Saved data entries:
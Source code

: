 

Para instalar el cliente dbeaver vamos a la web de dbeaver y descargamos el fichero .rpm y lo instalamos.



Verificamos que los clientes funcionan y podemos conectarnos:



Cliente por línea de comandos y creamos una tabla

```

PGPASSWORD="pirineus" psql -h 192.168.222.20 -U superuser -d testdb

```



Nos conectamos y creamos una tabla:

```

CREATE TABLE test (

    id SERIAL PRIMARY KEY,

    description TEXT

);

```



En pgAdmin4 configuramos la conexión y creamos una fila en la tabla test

* * *

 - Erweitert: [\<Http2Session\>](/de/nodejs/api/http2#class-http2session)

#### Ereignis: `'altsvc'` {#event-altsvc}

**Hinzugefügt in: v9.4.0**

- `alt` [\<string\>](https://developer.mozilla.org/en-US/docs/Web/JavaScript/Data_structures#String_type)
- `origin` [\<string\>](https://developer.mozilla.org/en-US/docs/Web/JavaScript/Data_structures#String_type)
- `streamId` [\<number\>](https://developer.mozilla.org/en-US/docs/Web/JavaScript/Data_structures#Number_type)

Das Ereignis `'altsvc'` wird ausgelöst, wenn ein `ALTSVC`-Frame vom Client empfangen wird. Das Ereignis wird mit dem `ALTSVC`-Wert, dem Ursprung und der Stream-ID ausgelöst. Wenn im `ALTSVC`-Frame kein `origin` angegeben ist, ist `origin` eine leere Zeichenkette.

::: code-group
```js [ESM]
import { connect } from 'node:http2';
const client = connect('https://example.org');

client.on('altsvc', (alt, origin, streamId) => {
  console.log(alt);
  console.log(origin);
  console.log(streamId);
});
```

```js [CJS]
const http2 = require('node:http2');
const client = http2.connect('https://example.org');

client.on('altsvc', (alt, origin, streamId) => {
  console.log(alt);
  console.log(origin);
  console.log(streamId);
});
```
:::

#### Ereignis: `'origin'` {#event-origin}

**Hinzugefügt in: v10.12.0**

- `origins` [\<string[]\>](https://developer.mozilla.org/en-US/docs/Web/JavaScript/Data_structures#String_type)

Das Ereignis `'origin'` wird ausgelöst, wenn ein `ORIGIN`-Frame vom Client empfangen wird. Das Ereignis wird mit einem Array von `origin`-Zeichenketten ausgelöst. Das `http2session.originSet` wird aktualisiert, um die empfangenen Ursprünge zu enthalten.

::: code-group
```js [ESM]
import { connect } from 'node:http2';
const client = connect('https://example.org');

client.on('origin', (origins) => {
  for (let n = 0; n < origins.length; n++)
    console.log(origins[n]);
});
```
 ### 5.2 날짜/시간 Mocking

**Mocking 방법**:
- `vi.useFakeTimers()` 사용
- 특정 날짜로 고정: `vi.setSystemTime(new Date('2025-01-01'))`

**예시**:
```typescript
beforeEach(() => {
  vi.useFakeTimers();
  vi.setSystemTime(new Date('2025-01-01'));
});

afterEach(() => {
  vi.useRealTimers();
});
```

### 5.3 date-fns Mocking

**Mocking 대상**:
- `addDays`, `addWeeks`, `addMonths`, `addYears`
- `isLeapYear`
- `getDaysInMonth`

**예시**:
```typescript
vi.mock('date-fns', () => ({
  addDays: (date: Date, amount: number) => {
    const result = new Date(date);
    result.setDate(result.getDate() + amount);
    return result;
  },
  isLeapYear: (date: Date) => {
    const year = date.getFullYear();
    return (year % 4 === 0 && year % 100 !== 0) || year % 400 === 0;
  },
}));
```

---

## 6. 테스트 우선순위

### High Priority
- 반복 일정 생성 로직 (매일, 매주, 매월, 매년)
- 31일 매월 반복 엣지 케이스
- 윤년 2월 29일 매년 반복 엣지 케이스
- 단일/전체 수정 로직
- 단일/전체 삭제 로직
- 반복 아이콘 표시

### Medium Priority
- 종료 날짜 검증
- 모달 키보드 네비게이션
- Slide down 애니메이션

--

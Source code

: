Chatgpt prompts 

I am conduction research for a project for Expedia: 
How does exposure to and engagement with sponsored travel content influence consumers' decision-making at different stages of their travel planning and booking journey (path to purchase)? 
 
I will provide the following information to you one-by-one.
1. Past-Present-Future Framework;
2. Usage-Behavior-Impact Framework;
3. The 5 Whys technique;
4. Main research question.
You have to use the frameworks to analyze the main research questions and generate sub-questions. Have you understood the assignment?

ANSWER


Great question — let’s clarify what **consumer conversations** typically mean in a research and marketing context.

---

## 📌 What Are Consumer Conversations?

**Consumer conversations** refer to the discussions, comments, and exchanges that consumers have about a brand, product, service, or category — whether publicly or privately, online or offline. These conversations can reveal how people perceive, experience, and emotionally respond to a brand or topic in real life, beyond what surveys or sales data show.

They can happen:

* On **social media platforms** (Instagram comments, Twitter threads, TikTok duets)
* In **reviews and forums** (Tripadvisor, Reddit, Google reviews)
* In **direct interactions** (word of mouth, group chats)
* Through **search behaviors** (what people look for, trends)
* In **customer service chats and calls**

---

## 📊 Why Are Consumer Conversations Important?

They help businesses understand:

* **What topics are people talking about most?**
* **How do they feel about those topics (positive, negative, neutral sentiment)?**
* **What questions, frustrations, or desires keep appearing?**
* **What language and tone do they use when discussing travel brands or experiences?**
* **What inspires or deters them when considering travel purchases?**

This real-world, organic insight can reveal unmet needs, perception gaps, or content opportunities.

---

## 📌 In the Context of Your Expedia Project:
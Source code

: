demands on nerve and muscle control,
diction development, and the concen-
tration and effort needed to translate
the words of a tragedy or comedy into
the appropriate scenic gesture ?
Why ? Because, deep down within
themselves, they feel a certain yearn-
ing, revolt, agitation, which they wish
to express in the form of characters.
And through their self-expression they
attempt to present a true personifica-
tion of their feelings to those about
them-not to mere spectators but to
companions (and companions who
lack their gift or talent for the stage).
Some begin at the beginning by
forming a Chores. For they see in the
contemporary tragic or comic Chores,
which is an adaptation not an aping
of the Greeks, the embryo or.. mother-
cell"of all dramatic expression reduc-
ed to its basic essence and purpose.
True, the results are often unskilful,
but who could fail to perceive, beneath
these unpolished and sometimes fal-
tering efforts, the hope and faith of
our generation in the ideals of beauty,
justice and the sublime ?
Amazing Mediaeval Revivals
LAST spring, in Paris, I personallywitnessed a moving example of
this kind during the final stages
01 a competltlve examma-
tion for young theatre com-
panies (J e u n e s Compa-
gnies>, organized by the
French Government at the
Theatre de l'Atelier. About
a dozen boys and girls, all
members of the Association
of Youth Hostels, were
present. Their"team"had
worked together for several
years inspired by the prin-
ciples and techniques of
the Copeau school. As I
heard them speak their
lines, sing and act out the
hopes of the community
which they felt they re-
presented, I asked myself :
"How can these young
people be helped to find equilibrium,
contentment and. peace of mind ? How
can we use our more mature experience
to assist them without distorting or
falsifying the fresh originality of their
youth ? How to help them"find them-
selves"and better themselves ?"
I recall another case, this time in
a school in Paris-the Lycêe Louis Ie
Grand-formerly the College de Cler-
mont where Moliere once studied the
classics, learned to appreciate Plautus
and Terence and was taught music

**EXERCISE DIRECTIONS**. Return, word for word, the lines of the data above from the line with "- 윤년 2월 29일 매년 반복 엣지 케이스" through the line with "- Slide down 애니메이션", inclusive.

**EXPECTED ANSWER**.
- 윤년 2월 29일 매년 반복 엣지 케이스
- 단일/전체 수정 로직
- 단일/전체 삭제 로직
- 반복 아이콘 표시

### Medium Priority
- 종료 날짜 검증
- 모달 키보드 네비게이션
- Slide down 애니메이션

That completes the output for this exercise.